AMCU president Joseph Mathunjwa is currently enjoying a spell of justification at the Marikana Commission of Inquiry after a fearsome fight between his union and NUM. After all, he was the boy who cried wolf, and indeed there was one setting about the flock. If the situation allowed, he would certainly allow himself a grin of smugness. Instead, we are left to ponder what could have been if only he had been listened to before the shooting started. By SIPHO HLONGWANE.
Isn’t it strange how two men can have exactly the same premonition, and proceed to do exactly the same thing to prevent the impending doom, and yet only one of them gets to walk away vindicated? This is the case of the presidents of two rival unions, Senzeni Zokwana of the National Union of Mineworkers (NUM) and Joseph Mathunjwa of the Association of Mineworkers and Construction Union (AMCU). They both thought that the stalemate at Marikana would lead to bloodshed, and they each in their own way tried to stop it. Yet circumstances now leave one with the trophies that matter, and the other to wonder how it all went wrong.
As we speak, AMCU is swiftly becoming the union of choice – if not of dominance – across the platinum mining industry. NUM has lost favour. There are some signs that this change could come to the gold mining industry too. For the unions, this is the aftermath that really matters.
Mathunjwa is in the midst of a long session before the Marikana Commission of Inquiry. So far, we have heard a vicious argument between him, Zokwana and Lonmin’s vice-president of human capital and external affairs Barnard Mokwena that was aired on SAfm just hours before the massacre happened. It was clear then that what was uppermost on the minds of these men was union turf. Then things escalated swiftly. On the 16th, the AMCU president tried to act as messenger and mediator between the police, the company and the striking miners. Then the police enforced their might, and an hour later, 34 people lay dead, and a further 78 lay beside them, bloodied and wounded.

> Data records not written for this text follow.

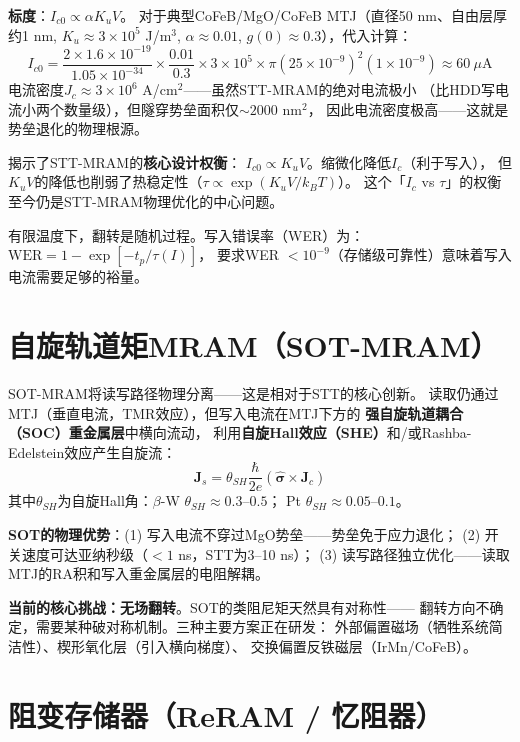 \documentclass[11pt,a4paper,openany]{book}
\theoremstyle{definition}
\theoremstyle{plain}
\theoremstyle{remark}
\begin{document}
\textbf{标度}：$I_{c0} \propto \alpha K_u V$。
对于典型CoFeB/MgO/CoFeB MTJ（直径50 nm、自由层厚约1 nm,
$K_u \approx 3\times 10^5$ J/m$^3$,
$\alpha \approx 0.01$, $g(0) \approx 0.3$），代入计算：
\begin{equation}
  I_{c0} = \frac{2\times 1.6\times 10^{-19}}{1.05\times 10^{-34}}
  \times \frac{0.01}{0.3} \times 3\times 10^5
  \times \pi(25\times 10^{-9})^2 (1\times 10^{-9})
  \approx 60\ \mu\text{A}
\end{equation}
电流密度$J_c \approx 3\times 10^6$ A/cm$^2$——虽然STT-MRAM的绝对电流极小
（比HDD写电流小两个数量级），但隧穿势垒面积仅$\sim 2000$ nm$^2$，
因此电流密度极高——这就是势垒退化的物理根源。

揭示了STT-MRAM的\textbf{核心设计权衡}：
$I_{c0} \propto K_u V$。缩微化降低$I_c$（利于写入），
但$K_u V$的降低也削弱了热稳定性（$\tau \propto \exp(K_u V/k_B T)$）。
这个「$I_c$ vs $\tau$」的权衡至今仍是STT-MRAM物理优化的中心问题。

有限温度下，翻转是随机过程。写入错误率（WER）为：
$\text{WER} = 1 - \exp[-t_p/\tau(I)]$，
要求WER $< 10^{-9}$（存储级可靠性）意味着写入电流需要足够的裕量。

\section{自旋轨道矩MRAM（SOT-MRAM）}

SOT-MRAM将读写路径物理分离——这是相对于STT的核心创新。
读取仍通过MTJ（垂直电流，TMR效应），但写入电流在MTJ下方的
\textbf{强自旋轨道耦合（SOC）重金属层}中横向流动，
利用\textbf{自旋Hall效应（SHE）}和/或Rashba-Edelstein效应产生自旋流：
\begin{equation}\label{eq:she}
  \mathbf{J}_s = \theta_{SH}\frac{\hbar}{2e}(\hat{\boldsymbol{\sigma}}\times\mathbf{J}_c)
\end{equation}
其中$\theta_{SH}$为自旋Hall角：$\beta$-W $\theta_{SH} \approx 0.3$--$0.5$；
Pt $\theta_{SH} \approx 0.05$--$0.1$。

\textbf{SOT的物理优势}：(1) 写入电流不穿过MgO势垒——势垒免于应力退化；
(2) 开关速度可达亚纳秒级（$< 1$ ns，STT为3--10 ns）；
(3) 读写路径独立优化——读取MTJ的RA积和写入重金属层的电阻解耦。

\textbf{当前的核心挑战：无场翻转}。SOT的类阻尼矩天然具有对称性——
翻转方向不确定，需要某种破对称机制。三种主要方案正在研发：
外部偏置磁场（牺牲系统简洁性）、楔形氧化层（引入横向梯度）、
交换偏置反铁磁层（IrMn/CoFeB）。

\section{阻变存储器（ReRAM / 忆阻器）}
\end{document}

For most of Monday and Tuesday, Mathunjwa sat silently as his conversations with Lonmin, NUM and the police were replayed at the commission. His cross-examination has yet to begin – but AMCU started claiming a long time ago that it was the true friend of the worker, not NUM, and he will likely be able to use his time on the hot seat as further proof of that.
In the SAfm interview, Zokwana and Mathunjwa scrapped viciously. When they had to face the workers, as ordered by the police, they carried the same message to the miners. The NUM president was rejected outright, to the point that he rather stayed in the armoured vehicle in which he was transported to the scene, rather than risking death. The AMCU president had enjoyed some success on previous days, but on this day was met with blunt stubbornness.
Mathunjwa said to the commission that when he arrived at the scene on the 16th, the miners seemed to be relaxed, but the police were on edge. He was also very distressed to discover that the North-West police commissioner Lieutenant-General Zukiswa Mbombo was not there.
According to him, Lonmin had promised on the 15th to meet the miners, but suddenly pulled back the next day.
“I was agitated. They were reneging on their commitment. I felt we were betrayed as a union,” he said. Then a phone was handed to him.
“The person on the phone did not introduce herself, she was just rude and her voice was harsh. That person was North West provincial commissioner General Zukiswa Mbombo. She kept saying I had made a commitment to return to the koppie by 9am. I told her I had been delayed by the Lonmin management who had somersaulted from their commitment. She said she doesn’t care.”
Mathunjwa said that he had been tasked with convincing the miners to disperse that morning, but had been unable to because the meeting with Lonmin did not go as planned. The company told them that the police had now taken over, and they would not be taking part in any talks.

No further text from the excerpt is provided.